Document images with source code
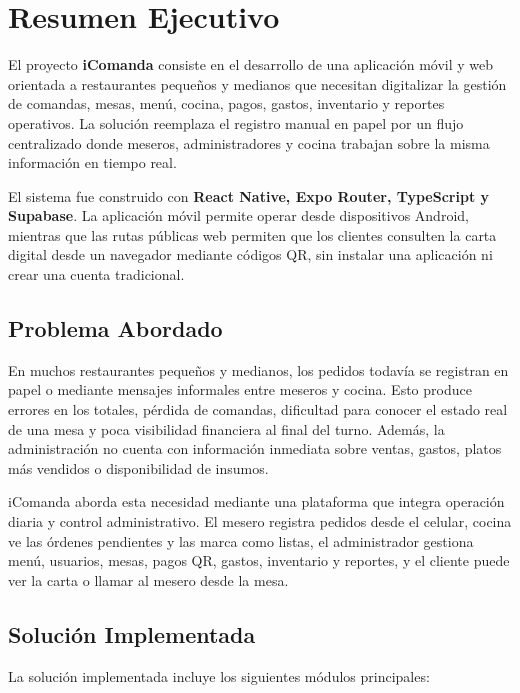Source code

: \chapter{Resumen Ejecutivo}

El proyecto \textbf{iComanda} consiste en el desarrollo de una aplicación móvil
y web orientada a restaurantes pequeños y medianos que necesitan digitalizar la
gestión de comandas, mesas, menú, cocina, pagos, gastos, inventario y reportes
operativos. La solución reemplaza el registro manual en papel por un flujo
centralizado donde meseros, administradores y cocina trabajan sobre la misma
información en tiempo real.

El sistema fue construido con \textbf{React Native, Expo Router, TypeScript y
Supabase}. La aplicación móvil permite operar desde dispositivos Android, mientras
que las rutas públicas web permiten que los clientes consulten la carta digital
desde un navegador mediante códigos QR, sin instalar una aplicación ni crear una
cuenta tradicional.

\section{Problema Abordado}

En muchos restaurantes pequeños y medianos, los pedidos todavía se registran en
papel o mediante mensajes informales entre meseros y cocina. Esto produce errores
en los totales, pérdida de comandas, dificultad para conocer el estado real de una
mesa y poca visibilidad financiera al final del turno. Además, la administración
no cuenta con información inmediata sobre ventas, gastos, platos más vendidos o
disponibilidad de insumos.

iComanda aborda esta necesidad mediante una plataforma que integra operación diaria
y control administrativo. El mesero registra pedidos desde el celular, cocina ve
las órdenes pendientes y las marca como listas, el administrador gestiona menú,
usuarios, mesas, pagos QR, gastos, inventario y reportes, y el cliente puede ver
la carta o llamar al mesero desde la mesa.

\section{Solución Implementada}

La solución implementada incluye los siguientes módulos principales:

▶ WORK ORDER
Output only the lines running from the line with "y control administrativo." through the final line of the data, inclusive.

▶ SOLUTION FOR THIS EXERCISE
y control administrativo. El mesero registra pedidos desde el celular, cocina ve
las órdenes pendientes y las marca como listas, el administrador gestiona menú,
usuarios, mesas, pagos QR, gastos, inventario y reportes, y el cliente puede ver
la carta o llamar al mesero desde la mesa.

\section{Solución Implementada}

La solución implementada incluye los siguientes módulos principales:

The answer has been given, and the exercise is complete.